If I can rember correctly, NiCad developed a memory and are therefor not the same as a lead acid.

Still cant understand the logic of consecutive numbers


----------



## 88724 (May 9, 2005)

Hi

Consecutive numbers, would indicate that the batteries were made at same time and therefore the electrolyte mix would be from same batch also materials in plates etc etc, its no great fancy theory or anything


The consequences with unmatched batteries have been outlined above and are fairly obvious if you understand the physics involved, it matches all the info out there on matching battery banks.

There are plenty of technical criteria, but if you do not understand the basics of why its bad, it would be pointless explaining it in any great technical depth and in any case buying a matched pair is good enough, no-one really needs to go to any great lengths testing the individual batteries

Take matched to mean as same make and model puchased on same day (with consecutive numbers if possible)


----------



## DABurleigh (May 9, 2005)

shortcircuit,

Here is a readable link, but there are plenty more where that came from. Just google.

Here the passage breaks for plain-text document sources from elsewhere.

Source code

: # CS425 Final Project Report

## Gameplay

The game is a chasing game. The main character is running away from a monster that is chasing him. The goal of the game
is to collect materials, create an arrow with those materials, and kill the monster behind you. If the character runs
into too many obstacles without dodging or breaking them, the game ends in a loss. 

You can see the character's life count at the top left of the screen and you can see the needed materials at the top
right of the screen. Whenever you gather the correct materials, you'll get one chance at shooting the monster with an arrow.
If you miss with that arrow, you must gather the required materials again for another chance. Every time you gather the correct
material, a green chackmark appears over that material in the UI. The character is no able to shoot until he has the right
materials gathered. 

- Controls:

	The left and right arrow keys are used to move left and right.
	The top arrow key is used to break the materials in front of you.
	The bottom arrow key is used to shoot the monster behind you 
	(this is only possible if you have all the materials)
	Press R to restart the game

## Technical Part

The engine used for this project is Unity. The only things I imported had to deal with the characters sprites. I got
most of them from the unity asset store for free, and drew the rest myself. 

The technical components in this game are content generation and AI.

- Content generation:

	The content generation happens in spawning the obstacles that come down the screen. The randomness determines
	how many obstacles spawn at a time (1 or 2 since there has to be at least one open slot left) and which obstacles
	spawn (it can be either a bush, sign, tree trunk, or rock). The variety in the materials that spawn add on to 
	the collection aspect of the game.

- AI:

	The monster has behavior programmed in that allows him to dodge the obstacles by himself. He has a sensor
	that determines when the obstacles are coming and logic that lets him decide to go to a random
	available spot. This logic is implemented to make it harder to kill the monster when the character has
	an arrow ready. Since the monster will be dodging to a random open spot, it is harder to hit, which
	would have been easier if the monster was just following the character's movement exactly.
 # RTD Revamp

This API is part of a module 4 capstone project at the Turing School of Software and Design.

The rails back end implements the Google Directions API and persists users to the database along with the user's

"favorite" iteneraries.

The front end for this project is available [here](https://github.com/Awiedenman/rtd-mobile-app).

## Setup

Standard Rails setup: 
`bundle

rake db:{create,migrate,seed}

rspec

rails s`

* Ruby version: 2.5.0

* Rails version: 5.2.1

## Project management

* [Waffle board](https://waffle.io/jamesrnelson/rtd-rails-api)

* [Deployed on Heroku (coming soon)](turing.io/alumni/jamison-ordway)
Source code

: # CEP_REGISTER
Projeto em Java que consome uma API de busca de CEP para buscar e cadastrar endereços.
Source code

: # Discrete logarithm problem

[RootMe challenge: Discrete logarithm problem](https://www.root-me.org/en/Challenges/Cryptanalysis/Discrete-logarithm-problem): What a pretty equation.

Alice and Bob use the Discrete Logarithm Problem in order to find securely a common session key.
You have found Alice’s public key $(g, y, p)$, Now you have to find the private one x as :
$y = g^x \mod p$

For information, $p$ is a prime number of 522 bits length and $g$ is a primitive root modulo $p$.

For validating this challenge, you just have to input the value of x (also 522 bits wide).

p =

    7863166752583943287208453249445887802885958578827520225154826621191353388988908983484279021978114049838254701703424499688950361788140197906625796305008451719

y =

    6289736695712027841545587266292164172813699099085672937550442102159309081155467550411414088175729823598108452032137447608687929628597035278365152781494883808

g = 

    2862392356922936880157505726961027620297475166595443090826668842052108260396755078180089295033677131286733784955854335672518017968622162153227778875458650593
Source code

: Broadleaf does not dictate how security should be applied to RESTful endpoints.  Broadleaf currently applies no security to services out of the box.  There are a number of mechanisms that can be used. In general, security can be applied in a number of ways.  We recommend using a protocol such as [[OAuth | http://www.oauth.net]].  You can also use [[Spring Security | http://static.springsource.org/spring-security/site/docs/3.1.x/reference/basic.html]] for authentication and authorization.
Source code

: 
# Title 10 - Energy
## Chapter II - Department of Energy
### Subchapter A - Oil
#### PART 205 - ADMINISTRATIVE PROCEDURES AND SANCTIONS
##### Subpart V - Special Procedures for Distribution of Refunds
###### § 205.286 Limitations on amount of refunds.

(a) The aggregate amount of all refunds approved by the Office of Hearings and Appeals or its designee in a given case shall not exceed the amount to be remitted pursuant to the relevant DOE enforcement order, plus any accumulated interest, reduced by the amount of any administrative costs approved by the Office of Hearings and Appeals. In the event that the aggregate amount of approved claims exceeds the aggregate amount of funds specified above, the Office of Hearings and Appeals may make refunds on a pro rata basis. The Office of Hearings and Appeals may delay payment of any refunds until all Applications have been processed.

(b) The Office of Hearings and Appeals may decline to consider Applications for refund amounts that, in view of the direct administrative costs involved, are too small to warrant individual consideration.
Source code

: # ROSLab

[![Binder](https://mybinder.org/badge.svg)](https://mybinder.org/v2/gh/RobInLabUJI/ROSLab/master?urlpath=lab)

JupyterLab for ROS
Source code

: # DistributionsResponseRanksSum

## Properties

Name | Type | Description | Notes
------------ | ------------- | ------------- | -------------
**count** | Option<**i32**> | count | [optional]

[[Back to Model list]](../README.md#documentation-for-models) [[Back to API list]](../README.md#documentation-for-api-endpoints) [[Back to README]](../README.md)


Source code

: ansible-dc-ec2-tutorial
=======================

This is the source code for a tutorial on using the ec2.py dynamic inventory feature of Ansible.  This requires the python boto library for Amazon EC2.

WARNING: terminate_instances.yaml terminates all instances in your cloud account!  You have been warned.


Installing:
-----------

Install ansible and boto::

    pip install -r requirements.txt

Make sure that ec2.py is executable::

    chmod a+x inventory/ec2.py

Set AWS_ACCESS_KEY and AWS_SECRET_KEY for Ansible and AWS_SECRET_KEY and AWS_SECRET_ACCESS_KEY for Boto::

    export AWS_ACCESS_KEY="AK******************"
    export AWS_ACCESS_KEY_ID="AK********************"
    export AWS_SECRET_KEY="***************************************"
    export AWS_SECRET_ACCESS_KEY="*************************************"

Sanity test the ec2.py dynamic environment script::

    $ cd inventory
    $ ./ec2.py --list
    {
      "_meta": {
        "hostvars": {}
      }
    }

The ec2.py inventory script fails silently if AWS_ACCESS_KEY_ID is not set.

http://www.mpoweruk.com/balancing.htm

Dave


----------



## shortcircuit (Mar 19, 2006)

Dave 

Thank you for your positive input. I will look further at the link this evening.

George

Can you not put in a positive input without belittling all and sundry


----------



## 88724 (May 9, 2005)

Hi SC

Apologies if my post apears condescending, it seemed from your post that you do not understand any of the underlying reasons for matching batteries, that being the case getting technical would not really help. 

I will edit it to hopefully remove any condescention.

Regards

George


----------



## sallytrafic (Jan 17, 2006)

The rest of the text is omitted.